Solo qualche giorno fa, dopo che un agente aveva estratto un’arma al termine di un inseguimento venendo accerchiato da decine di persone, il ministro dell’Interno ha dichiarato: “Andremo fino in fondo perchè non esistono zone franche a Roma. Andrò personalmente a Tor Bella Monaca”. Ma Salvini sembra essersi dimenticato di quella visita e delle promesse fatte in quella occasione.
Oggi un anno dopo, Fanpage.it ha ripercorso il cammino dell’allora futuro ministro e vicepremier, constatando che nulla è cambiato, se non che oggi non c’è la neve ma un caldo primaverile.
Le carcasse di auto bruciate sono ancora al loro posto, lo spaccio ricomincia appena se ne vanno telecamere e visite ufficiali e le vedette danno il segnale di via libera.
I sottoscala sono ancora ripieni di immondizia e i garage abbandonati.
Assieme a Barbara Mannucci, candidata alla Camera nel collegio di Torre Angela per la Lega, Salvini incontra una coppia di cittadini che vive in macchina.
“Questa signora dovrebbe avere un bagno e una stanza”, chiosa, promettendo assieme alla sua candidata di intervenire al più presto per sostenere gli italianissimi senza casa. L’epilogo è ben diverso: Fanpage.it ha rintracciato la coppia che viveva in macchina, che ci spiega come “due mesi dopo ignoti danno fuoco alla vettura dove dormivano e sono stati costretti a lasciare anche quel loro rifugio. Dormono ancora in strada “e nessuno ci è venuto ad aiutare”.
Nella Converti, 28 anni, è presidente dell’associazione Bella Vera, che in via dell’Archeologia ci sta tutti i giorni.
È lei che ci accompagna nel nostro tour: “Salvini è passato e non è più tornato, qua il Movimento 5 stelle ha preso una valanga di voti nel 2016 promettendo una rivoluzione che però non c’è mai stato. Siamo all’immobilismo, chi qua ci lavora e ci vive non ha visto cambiare niente negli ultimi anni”
Chi ha preso a venire spesso da queste parti è il presidente dei dem Matteo Orfini, scegliendo di prendere sul serio il suo ruolo di deputato del territorio.
Un’attività minuta, per scelta lontano dai riflettori, di relazione con i cittadini e le realtà di base che sono tante.
Ci sta Bella Vera, ma anche il Cubo Libro, lo storico Che Ntro Sociale e l’ex Fienile, il nuovo arrivato nella fitta rete di associazioni e presenze.

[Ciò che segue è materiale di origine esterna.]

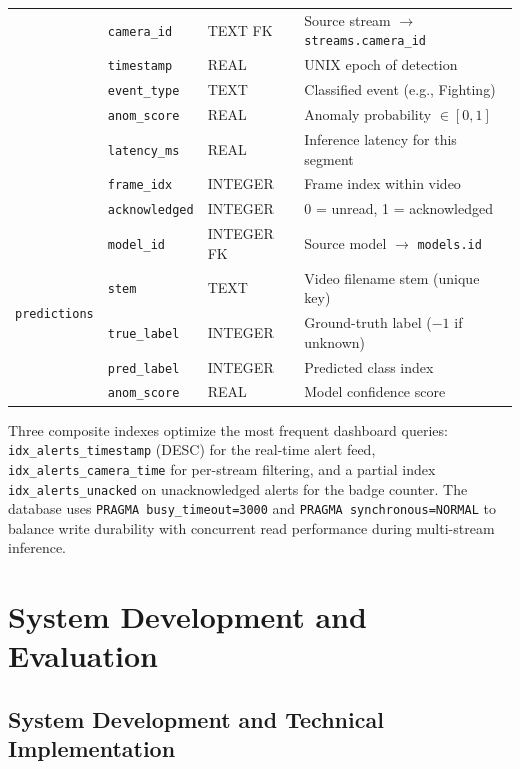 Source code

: \documentclass[12pt]{article}
\begin{document}
\begin{table}[H]
\begin{tabular}{llll}
            & \texttt{camera\_id}  & TEXT FK      & Source stream $\to$ \texttt{streams.camera\_id} \\
            & \texttt{timestamp}   & REAL         & UNIX epoch of detection \\
            & \texttt{event\_type} & TEXT         & Classified event (e.g., Fighting) \\
            & \texttt{anom\_score}  & REAL         & Anomaly probability $\in [0,1]$ \\
            & \texttt{latency\_ms} & REAL         & Inference latency for this segment \\
            & \texttt{frame\_idx}  & INTEGER      & Frame index within video \\
            & \texttt{acknowledged}& INTEGER      & 0 = unread, 1 = acknowledged \\
        \midrule
        \multirow{5}{*}{\texttt{predictions}}
            & \texttt{model\_id}   & INTEGER FK   & Source model $\to$ \texttt{models.id} \\
            & \texttt{stem}        & TEXT         & Video filename stem (unique key) \\
            & \texttt{true\_label} & INTEGER      & Ground-truth label ($-1$ if unknown) \\
            & \texttt{pred\_label} & INTEGER      & Predicted class index \\
            & \texttt{anom\_score} & REAL         & Model confidence score \\
        \bottomrule
    \end{tabular}
\end{table}

Three composite indexes optimize the most frequent dashboard queries: \texttt{idx\_alerts\_timestamp} (DESC) for the real-time alert feed, \texttt{idx\_alerts\_camera\_time} for per-stream filtering, and a partial index \texttt{idx\_alerts\_unacked} on unacknowledged alerts for the badge counter. The database uses \texttt{PRAGMA busy\_timeout=3000} and \texttt{PRAGMA synchronous=NORMAL} to balance write durability with concurrent read performance during multi-stream inference.

\clearpage
\section{System Development and Evaluation}

\subsection{System Development and Technical Implementation}
\end{document}
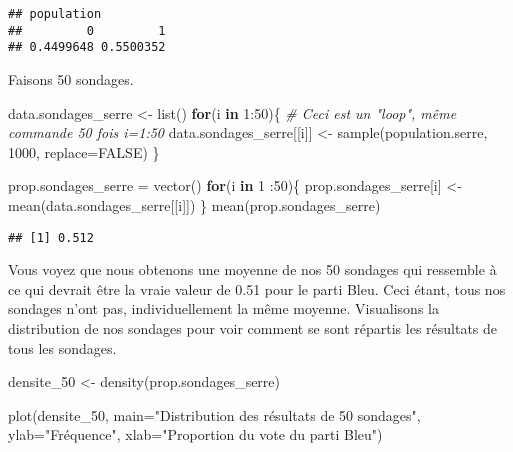 \documentclass[
]{book}
\newenvironment{Shaded}{\begin{snugshade}}{\end{snugshade}}
\newcommand{\AttributeTok}[1]{\textcolor[rgb]{0.77,0.63,0.00}{#1}}
\newcommand{\CommentTok}[1]{\textcolor[rgb]{0.56,0.35,0.01}{\textit{#1}}}
\newcommand{\ConstantTok}[1]{\textcolor[rgb]{0.00,0.00,0.00}{#1}}
\newcommand{\ControlFlowTok}[1]{\textcolor[rgb]{0.13,0.29,0.53}{\textbf{#1}}}
\newcommand{\DecValTok}[1]{\textcolor[rgb]{0.00,0.00,0.81}{#1}}
\newcommand{\FunctionTok}[1]{\textcolor[rgb]{0.00,0.00,0.00}{#1}}
\newcommand{\NormalTok}[1]{#1}
\newcommand{\OtherTok}[1]{\textcolor[rgb]{0.56,0.35,0.01}{#1}}
\newcommand{\SpecialCharTok}[1]{\textcolor[rgb]{0.00,0.00,0.00}{#1}}
\newcommand{\StringTok}[1]{\textcolor[rgb]{0.31,0.60,0.02}{#1}}
\begin{document}
\begin{verbatim}
## population
##         0         1 
## 0.4499648 0.5500352
\end{verbatim}

Faisons 50 sondages.

\begin{Shaded}
\begin{Highlighting}[]
\NormalTok{data.sondages\_serre }\OtherTok{\textless{}{-}} \FunctionTok{list}\NormalTok{()}
\ControlFlowTok{for}\NormalTok{(i }\ControlFlowTok{in} \DecValTok{1}\SpecialCharTok{:}\DecValTok{50}\NormalTok{)\{ }\CommentTok{\# Ceci est un "loop", même commande 50 fois i=1:50}
\NormalTok{    data.sondages\_serre[[i]] }\OtherTok{\textless{}{-}} \FunctionTok{sample}\NormalTok{(population.serre, }\DecValTok{1000}\NormalTok{, }\AttributeTok{replace=}\ConstantTok{FALSE}\NormalTok{)}
\NormalTok{\}}

\NormalTok{prop.sondages\_serre }\OtherTok{=} \FunctionTok{vector}\NormalTok{()}
\ControlFlowTok{for}\NormalTok{(i }\ControlFlowTok{in} \DecValTok{1} \SpecialCharTok{:}\DecValTok{50}\NormalTok{)\{}
\NormalTok{    prop.sondages\_serre[i] }\OtherTok{\textless{}{-}} \FunctionTok{mean}\NormalTok{(data.sondages\_serre[[i]])}
\NormalTok{\}}
\FunctionTok{mean}\NormalTok{(prop.sondages\_serre)}
\end{Highlighting}
\end{Shaded}

\begin{verbatim}
## [1] 0.512
\end{verbatim}

Vous voyez que nous obtenons une moyenne de nos 50 sondages qui ressemble à ce qui devrait être la vraie valeur de 0.51 pour le parti Bleu. Ceci étant, tous nos sondages n'ont pas, individuellement la même moyenne. Visualisons la distribution de nos sondages pour voir comment se sont répartis les résultats de tous les sondages.

\begin{Shaded}
\begin{Highlighting}[]
\NormalTok{densite\_50 }\OtherTok{\textless{}{-}} \FunctionTok{density}\NormalTok{(prop.sondages\_serre)}

\FunctionTok{plot}\NormalTok{(densite\_50, }
     \AttributeTok{main=}\StringTok{"Distribution des résultats de 50 sondages"}\NormalTok{,}
     \AttributeTok{ylab=}\StringTok{"Fréquence"}\NormalTok{,}
     \AttributeTok{xlab=}\StringTok{"Proportion du vote du parti Bleu"}\NormalTok{)}
\end{Highlighting}
\end{Shaded}
\end{document}
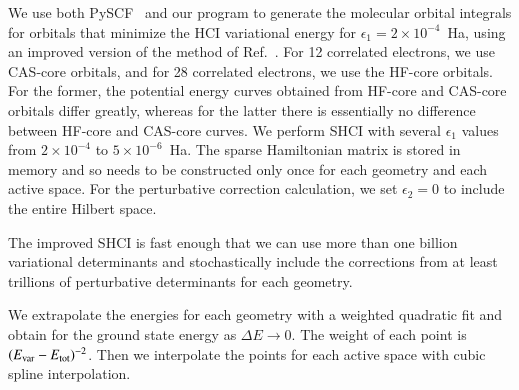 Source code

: We use both PySCF~\cite{SunCha_etal_PySCF-ComMolSci-18} and our program to generate the molecular orbital integrals for orbitals that minimize the HCI variational
energy for $\epsilon_1=2\times 10^{-4}$~Ha, using an improved version of the method of Ref.~\cite{SmiMusHolSha-JCTC-17}.
For 12 correlated electrons, we use CAS-core orbitals, and for 28 correlated electrons, we use the HF-core orbitals.
For the former, the potential energy curves obtained from HF-core and CAS-core orbitals differ greatly,
whereas for the latter there is essentially no difference between HF-core and CAS-core curves.
We perform SHCI with several $\epsilon_1$ values from $2\times10^{-4}$ to $5\times10^{-6}$~Ha.
The sparse Hamiltonian matrix is stored in memory and so needs to be constructed only once for each geometry and each active space.
For the perturbative correction calculation, we set $\epsilon_2 = 0$  to include the entire Hilbert space.

The improved SHCI is fast enough that we can use more than one billion variational determinants and stochastically include the corrections from at least trillions of perturbative determinants for each geometry.

We extrapolate the energies for each geometry with a weighted quadratic fit
and obtain for the ground state energy as $\Delta E\to0$.
The weight of each point is $(E_{\rm var} - E_{\rm tot})^{-2}$.
Then we interpolate the points for each active space with cubic spline interpolation.

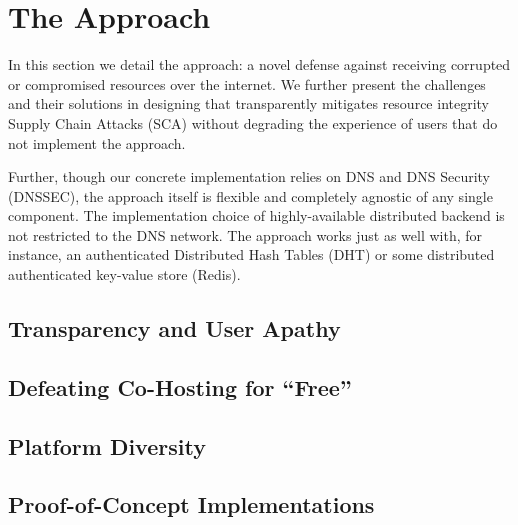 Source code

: \section{The \SYSTEM{} Approach} \label{sec:approach}

In this section we detail the \SYSTEM{} approach: a novel defense against
receiving corrupted or compromised resources over the internet. We further
present the challenges and their solutions in designing \SYSTEM{} that
transparently mitigates resource integrity Supply Chain Attacks (SCA) without
degrading the experience of users that do not implement the \SYSTEM{} approach.

Further, though our concrete implementation relies on DNS and DNS Security
(DNSSEC), the approach itself is flexible and completely agnostic of any single
component. The implementation choice of highly-available distributed backend is
not restricted to the DNS network. The approach works just as well with, for
instance, an authenticated Distributed Hash Tables (DHT) or some distributed
authenticated key-value store (\eg Redis).



\subsection{Transparency and User Apathy}



\subsection{Defeating Co-Hosting for ``Free''}



\subsection{Platform Diversity}



\subsection{Proof-of-Concept Implementations}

Si tratta di un polo culturale animato in prima istanza dall’Associazione 21 luglio, e che ad esempio in questi mesi sta animando la Scuola di politica ‘Confini al centro’. Il prossimo 7 marzo ci sarà Emma Bonino a parlare d’Europa.
Ma le associazioni e i partiti, l’attivismo di base, da solo non ce la può fare.

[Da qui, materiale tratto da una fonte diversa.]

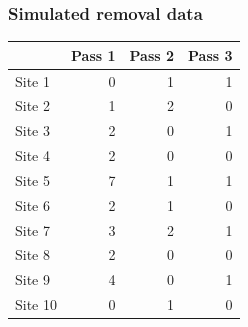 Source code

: \documentclass[color=usenames,dvipsnames]{beamer}\usepackage[]{graphicx}\usepackage[]{xcolor}
\newenvironment{knitrout}{}{} %
\begin{document}
\begin{frame}[fragile]
  \frametitle{Simulated removal data}
\begin{knitrout}
\color{fgcolor}\begin{table}

\begin{tabular}{lrrr}
\toprule
  & Pass 1 & Pass 2 & Pass 3\\
\midrule
Site 1 & 0 & 1 & 1\\
Site 2 & 1 & 2 & 0\\
Site 3 & 2 & 0 & 1\\
Site 4 & 2 & 0 & 0\\
Site 5 & 7 & 1 & 1\\
\addlinespace
Site 6 & 2 & 1 & 0\\
Site 7 & 3 & 2 & 1\\
Site 8 & 2 & 0 & 0\\
Site 9 & 4 & 0 & 1\\
Site 10 & 0 & 1 & 0\\
\bottomrule
\end{tabular}
\end{table}

\end{knitrout}
\end{frame}
\end{document}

A Tor Bella Monaca serve una risposta concreta ai pensionati e i disoccupati che per campare fanno la “retta”, insospettabili cittadini messi al lavoro dai clan per nascondere la droga in casa.
Serve una risposta ai ragazzini tenuti a stipendio per fare le vedette e i pusher.
Serve prima di tutto welfare, poi una rinnovata attenzione ai servizi sul territorio e alla vivibilità del paesaggio urbano: vivere in un luogo brutto, degradato, con i marciapiedi sconnessi e l’arredo urbano distrutto, tra le auto bruciate e i cumuli d’immondizia, non può che aumentare l’emarginazione di questo territorio.